David Marshall argued that based on psychiatric opinion by defence psychiatrist Wong Yip Chong, Osman had a low IQ of 89, and with subnormal intelligence and mental defects, Osman was prone to extreme and impulsive reactions even in the face of the most minor of provocations, leading to him reacting abnormally and impulsively at the time of the killings. Marshall sought to argue that these above factors, be it mental or environmental, had been sufficient to prove that Osman was suffering from an abnormality of the mind and therefore, he should not be guilty of murder but of manslaughter.

However, Dr F Y Long, the prosecution's psychiatric expert, testified that despite his low IQ, Osman was observed to be spontaneous, relevant, clear of speech, rational and co-operative. Dr Long said that Osman was also able to have normal social interactions, and cognitive functioning, persistently tried to solve his problems, and had no problems with daily functioning.

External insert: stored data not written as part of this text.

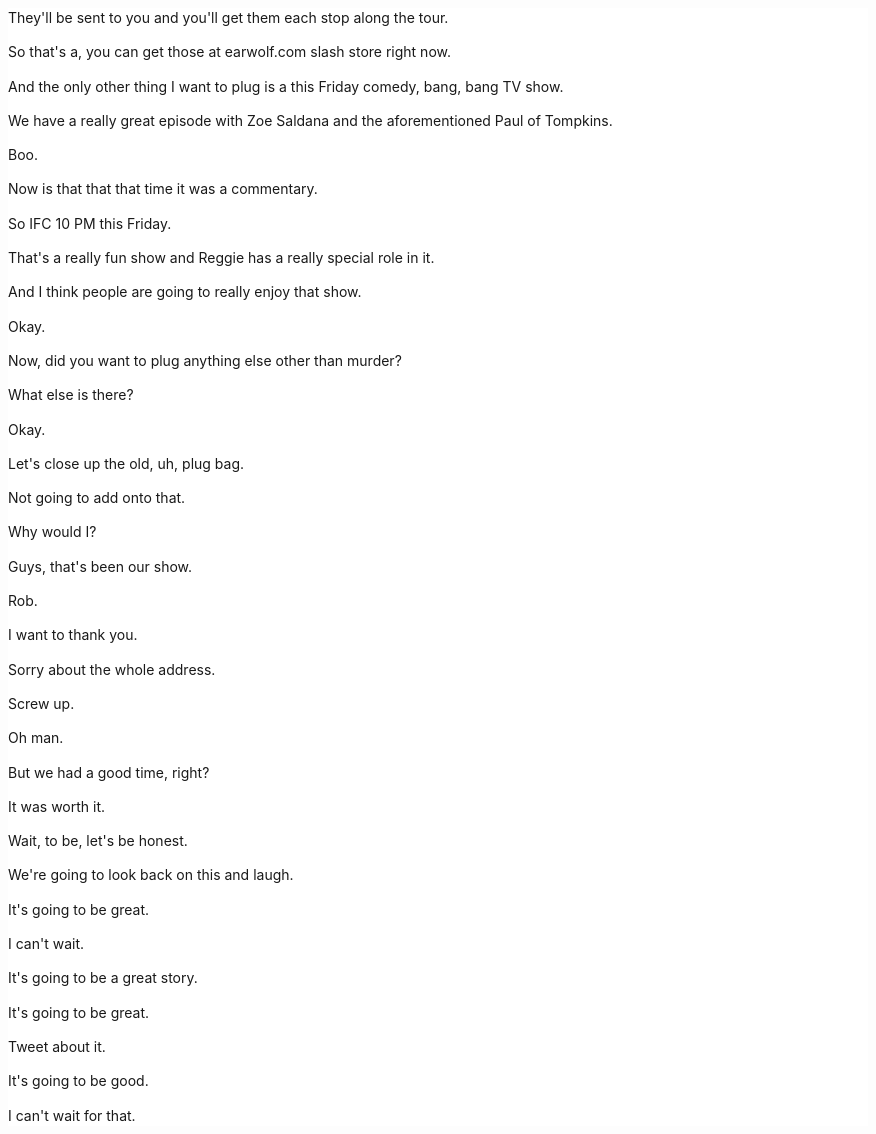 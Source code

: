 They'll be sent to you and you'll get them each stop along the tour.

So that's a, you can get those at earwolf.com slash store right now.

And the only other thing I want to plug is a this Friday comedy, bang, bang TV show.

We have a really great episode with Zoe Saldana and the aforementioned Paul of Tompkins.

Boo.

Now is that that that time it was a commentary.

So IFC 10 PM this Friday.

That's a really fun show and Reggie has a really special role in it.

And I think people are going to really enjoy that show.

Okay.

Now, did you want to plug anything else other than murder?

What else is there?

Okay.

Let's close up the old, uh, plug bag.

Not going to add onto that.

Why would I?

Guys, that's been our show.

Rob.

I want to thank you.

Sorry about the whole address.

Screw up.

Oh man.

But we had a good time, right?

It was worth it.

Wait, to be, let's be honest.

We're going to look back on this and laugh.

It's going to be great.

I can't wait.

It's going to be a great story.

It's going to be great.

Tweet about it.

It's going to be good.

I can't wait for that.
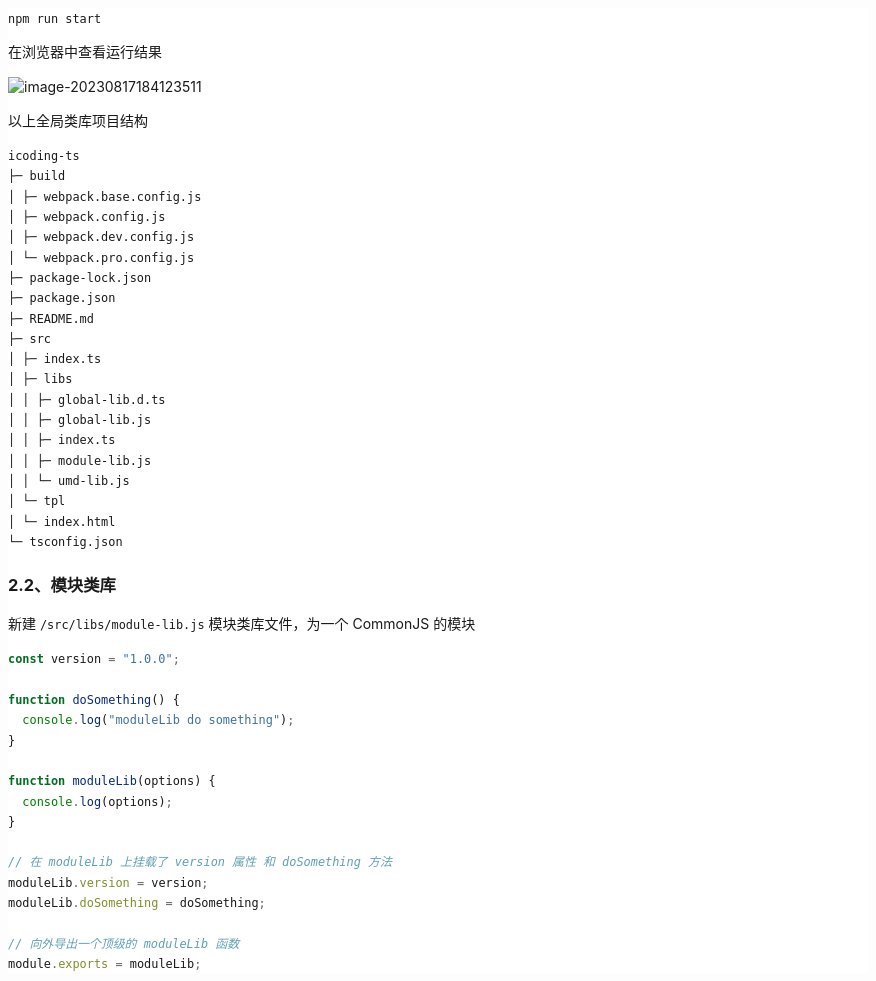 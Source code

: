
 ```shell
npm run start
```

在浏览器中查看运行结果

![image-20230817184123511](https://www.arryblog.com/assets/img/image-20230817184123511.31986d37.png)

以上全局类库项目结构

```markdown
icoding-ts
├─ build
│ ├─ webpack.base.config.js
│ ├─ webpack.config.js
│ ├─ webpack.dev.config.js
│ └─ webpack.pro.config.js
├─ package-lock.json
├─ package.json
├─ README.md
├─ src
│ ├─ index.ts
│ ├─ libs
│ │ ├─ global-lib.d.ts
│ │ ├─ global-lib.js
│ │ ├─ index.ts
│ │ ├─ module-lib.js
│ │ └─ umd-lib.js
│ └─ tpl
│ └─ index.html
└─ tsconfig.json
```

### 2.2、模块类库

新建 `/src/libs/module-lib.js` 模块类库文件，为一个 CommonJS 的模块

```js
const version = "1.0.0";

function doSomething() {
  console.log("moduleLib do something");
}

function moduleLib(options) {
  console.log(options);
}

// 在 moduleLib 上挂载了 version 属性 和 doSomething 方法
moduleLib.version = version;
moduleLib.doSomething = doSomething;

// 向外导出一个顶级的 moduleLib 函数
module.exports = moduleLib;
```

This showed that Osman was not suffering from impaired mental responsibility at the time of the offences, and had full awareness of the magnitude of his actions, corroborating the prosecution's contention that Osman had intentionally committed the murders with the premeditation to kill both Tan and Wu, without the need to prove any motive behind the killings.

===Verdict===
On 28 September 1971, the trial judges Choor Singh and D C D'Cotta delivered their verdict. In the judgement, Justice Singh, who pronounced the verdict, stated that the prosecution had proven its case beyond a reasonable doubt, accepting the evidence that Osman was not suffering from any abnormality of the mind when he killed both Tan Tai Hin and Wu Tee, and hence, they found 32-year-old Osman bin Ali guilty of committing the premeditated murders of Tan and Wu, and sentenced him to death for two counts of murder.

Reportedly, Osman's 48-year-old mother Che Maria binte Supri, who had been fasting and praying for her son, was so distraught at the death sentence that she actually fainted, and had to be brought out and laid on a bench until she regained consciousness. Osman's mother, one of his younger brothers Salim and one of Osman's sisters wept at the verdict.

==Appeal==
After he was sentenced to death, Osman filed an appeal to the Court of Appeal against his conviction and sentence in August 1972. David Marshall, who continued to represent Osman in the appeal, argued that the trial judges had erred in rejecting his client's diminished responsibility defence, stating that the psychiatric evidence which were in favour of Osman had not been given due consideration, since his killings were likely the product of a mind's impulsive reaction rather than intentional murder.

However, on 11 September 1972, the three judges - Supreme Court judges Tan Ah Tah and F A Chua, and Chief Justice Wee Chong Jin - found that there were sufficient evidence to demonstrate that Osman indeed never suffered from diminished responsibility at the time of the murders, and therefore dismissed the appeal on the basis that Osman had indeed committed the murders with the intention and premeditation to cause death.

In February 1973, Osman was revealed to be one of the eleven inmates on death row awaiting their executions, among them included Mimi Wong, Sim Woh Kum, the seven Gold Bar killers, and labourer Chow Kim Hoong, and they were all convicted of murder.

Subsequently, Osman applied for special leave to appeal to the Privy Council, but on 3 April 1973, it was reported that Osman's plea had been rejected by the Privy Council.

==Execution==
On 27 July 1973, 34-year-old Osman bin Ali was hanged in Changi Prison at dawn. On the same morning, bar hostess Mimi Wong and her sweeper husband Sim Woh Kum were both executed for the sensational murder of a Japanese woman, who was the wife of Wong's Japanese boyfriend.

Osman's family were informed of Osman's execution date through his death warrant four days earlier, and over a hundred of his relatives and friends gathered outside the prison to retrieve his remains. After Osman's body was returned to his family, he was buried at Bidadari Cemetery after a funeral on the same day. An imam also counselled Osman while he was on death row.